Friday, October 24, 2008

Adam Smith and Keynes

Susan Lee writes on a ‘A Keynsian Halloween’ in Forbes.com, 24 October HERE:

Keynes' central (and disputable) insight was that markets were not self-correcting during economic downturns. He rejected Adam Smith's idea that businesses, when they found they were holding too much inventory, would drop their prices. Lower prices would then entice consumers back into the market and the economy would perk up again.

Instead, Keynes argued that downturns could become protracted. When faced with too much inventory, businesses would cut back production and lay off workers. Since the unemployed wouldn't have money to spend, the economy could stagnate at low levels of production and employment
.”

Comment
A bit unfair to Adam Smith, who was not in a position to speak of what all businesses would do, as might be inferred from what we know of a modern market economy. Dearth and feasts in his day came from agriculture and not the relatively small commercial sector, itself separated into local impacts only.
Notions of ‘managing an economy’ were two centuries later.

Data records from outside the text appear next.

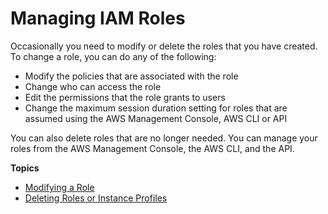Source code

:# Managing IAM Roles<a name="id_roles_manage"></a>

Occasionally you need to modify or delete the roles that you have created\. To change a role, you can do any of the following:
+ Modify the policies that are associated with the role 
+ Change who can access the role
+ Edit the permissions that the role grants to users
+ Change the maximum session duration setting for roles that are assumed using the AWS Management Console, AWS CLI or API

You can also delete roles that are no longer needed\. You can manage your roles from the AWS Management Console, the AWS CLI, and the API\.

**Topics**
+ [Modifying a Role](id_roles_manage_modify.md)
+ [Deleting Roles or Instance Profiles](id_roles_manage_delete.md)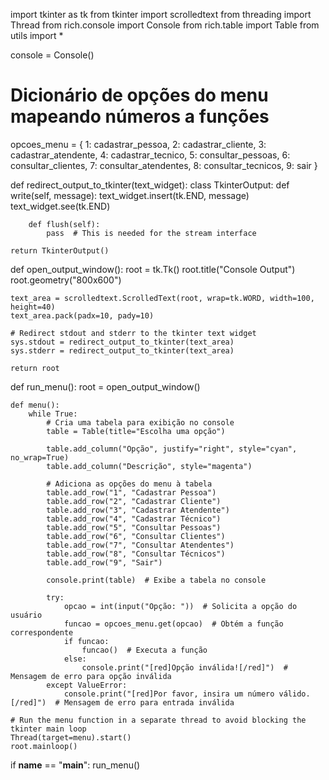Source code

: import tkinter as tk
from tkinter import scrolledtext
from threading import Thread
from rich.console import Console
from rich.table import Table
from utils import *

console = Console()

# Dicionário de opções do menu mapeando números a funções
opcoes_menu = {
    1: cadastrar_pessoa,
    2: cadastrar_cliente,
    3: cadastrar_atendente,
    4: cadastrar_tecnico,
    5: consultar_pessoas,
    6: consultar_clientes,
    7: consultar_atendentes,
    8: consultar_tecnicos,
    9: sair
}

def redirect_output_to_tkinter(text_widget):
    class TkinterOutput:
        def write(self, message):
            text_widget.insert(tk.END, message)
            text_widget.see(tk.END)

        def flush(self):
            pass  # This is needed for the stream interface

    return TkinterOutput()

def open_output_window():
    root = tk.Tk()
    root.title("Console Output")
    root.geometry("800x600")

    text_area = scrolledtext.ScrolledText(root, wrap=tk.WORD, width=100, height=40)
    text_area.pack(padx=10, pady=10)

    # Redirect stdout and stderr to the tkinter text widget
    sys.stdout = redirect_output_to_tkinter(text_area)
    sys.stderr = redirect_output_to_tkinter(text_area)

    return root

def run_menu():
    root = open_output_window()

    def menu():
        while True:
            # Cria uma tabela para exibição no console
            table = Table(title="Escolha uma opção")

            table.add_column("Opção", justify="right", style="cyan", no_wrap=True)
            table.add_column("Descrição", style="magenta")

            # Adiciona as opções do menu à tabela
            table.add_row("1", "Cadastrar Pessoa")
            table.add_row("2", "Cadastrar Cliente")
            table.add_row("3", "Cadastrar Atendente")
            table.add_row("4", "Cadastrar Técnico")
            table.add_row("5", "Consultar Pessoas")
            table.add_row("6", "Consultar Clientes")
            table.add_row("7", "Consultar Atendentes")
            table.add_row("8", "Consultar Técnicos")
            table.add_row("9", "Sair")

            console.print(table)  # Exibe a tabela no console

            try:
                opcao = int(input("Opção: "))  # Solicita a opção do usuário
                funcao = opcoes_menu.get(opcao)  # Obtém a função correspondente
                if funcao:
                    funcao()  # Executa a função
                else:
                    console.print("[red]Opção inválida![/red]")  # Mensagem de erro para opção inválida
            except ValueError:
                console.print("[red]Por favor, insira um número válido.[/red]")  # Mensagem de erro para entrada inválida

    # Run the menu function in a separate thread to avoid blocking the tkinter main loop
    Thread(target=menu).start()
    root.mainloop()

if __name__ == "__main__":
    run_menu()
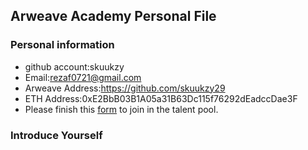 ## Arweave Academy Personal File

### Personal information

- github account:skuukzy
- Email:rezaf0721@gmail.com
- Arweave Address:https://github.com/skuukzy29
- ETH Address:0xE2BbB03B1A05a31B63Dc115f76292dEadccDae3F
- Please finish this [form](https://docs.google.com/forms/d/e/1FAIpQLSfWA5fIIcBgmRppm3jNz5vmf9Mai_QMVil-2pO4r7YKn_Zhtw/viewform?usp=sf_link) to join in the talent pool.

### Introduce Yourself
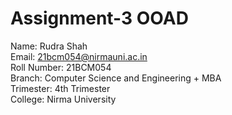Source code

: # Assignment-3 OOAD

Name: Rudra Shah<br>
Email: 21bcm054@nirmauni.ac.in<br>
Roll Number: 21BCM054<br>
Branch: Computer Science and Engineering + MBA<br>
Trimester: 4th Trimester<br>
College: Nirma University<br>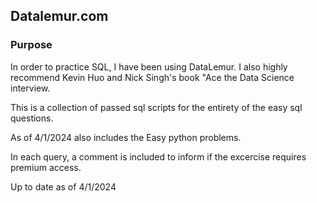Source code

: ## Datalemur.com

### Purpose

In order to practice SQL, I have been using DataLemur. I also highly recommend Kevin Huo and Nick Singh's book "Ace the Data Science interview.

This is a collection of passed sql scripts for the entirety of the easy sql questions.

As of 4/1/2024 also includes the Easy python problems.

In each query, a comment is included to inform if the excercise requires premium access.

Up to date as of 4/1/2024
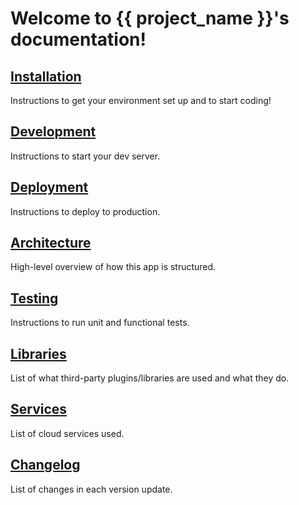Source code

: Welcome to {{ project_name }}'s documentation!
==============================================

[Installation](installation.md)
-------------------------------
Instructions to get your environment set up and to start coding!

[Development](development.md)
-----------------------------
Instructions to start your dev server.

[Deployment](deployment.md)
---------------------------
Instructions to deploy to production.

[Architecture](architecture.md)
-------------------------------
High-level overview of how this app is structured.

[Testing](testing.md)
---------------------
Instructions to run unit and functional tests.

[Libraries](libraries.md)
-------------------------
List of what third-party plugins/libraries are used and what they do.

[Services](services.md)
-----------------------
List of cloud services used.

[Changelog](changelog.md)
-------------------------
List of changes in each version update.
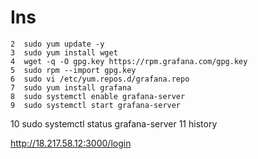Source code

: 
# Ins
    2  sudo yum update -y
    3  sudo yum install wget
    4  wget -q -O gpg.key https://rpm.grafana.com/gpg.key
    5  sudo rpm --import gpg.key
    6  sudo vi /etc/yum.repos.d/grafana.repo
    7  sudo yum install grafana
    8  sudo systemctl enable grafana-server
    9  sudo systemctl start grafana-server
   10  sudo systemctl status grafana-server
   11  history


http://18.217.58.12:3000/login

Even with this qualification, Susan Lee’s contrast between Smith and Keynes (surely ‘Keynesian’ and not ‘Keynsian’?) is not quite right. Smith spoke of what a seller would do in a local market – too many apples on the barrow would lead to a fall in price per apple.

Even if that local example of a seller’s reaction to a lack of buyers was extended to the entire country, it would still lead to a drop in prices. To suggest it wouldn’t is to deny experience.

Whether this would revive the economy or not is not an issue addressed by Adam Smith, though it might be addressed by post-Smithian economists who, across the board, claimed Smith authored their versions of economics popular from Mill, Marshall, and the neo-classicals, when clearly he didn’t, as a reading of Wealth Of Nations shows.

When Smith discussed ‘the natural and market Price of Commodies’ (WN.I.vii.pp 72-81), he followed his argument through as market prices fell. Landlords would withdraw their land as rent income fell; as wage income fell, labourers would look for other work; and employers would withdraw from that line of activity as prfots fell (WN I.vii.13: pp 74-5), and eventually market prices would adjust to their ‘natural rate’.

Smith discusses at length the effects on price of changes in ‘effectual demand’; he does not discuss general slumps in demand across all commodities; but for what he does discuss, his ideas are broadly correct. By the early 20th century, Keynes moved the discussion well beyond the simple effectual local demand ideas of Smith.

Indeed, late 19th century economists generalized Smith’s arguments pertaining to local market conditions into strong assertions about ‘laissez-faire’ as if they were Smith’s views (he never mentioned laissez-faire) and adopted the policy of leaving markets to solve the trade cycle, as if this was Smith’s view. The epigones were responsible for this turn of events.

Keynes, brought up, so to speak, with this so-called Smithian package, struck out in a different direction (‘The End of Laissez-faire’, 1926) and went on in the General Theory (1936) to prescribe solutions as he saw them for a stricken economy and not just a reaction by a market-stall holder of too many apples left over near closing time in a street market.

Hence, Susan Lee ascribes to Smith a view that he did not articulate about a condition he did not face and credits to Keynes a criticism he had no business making in regard to Adam Smith, but he did have grounds for his criticism if directed at contemporary 20th century economists. She should have written:

He rejected the contemporary idea popular among his contemproaries that businesses, when they found they were holding too much inventory, would drop their prices.’

As in so many other areas of economic commentary by columnists and professional economists, including Nobel Prize winners, they attack an innocent man for the doctrinal sins of his successors.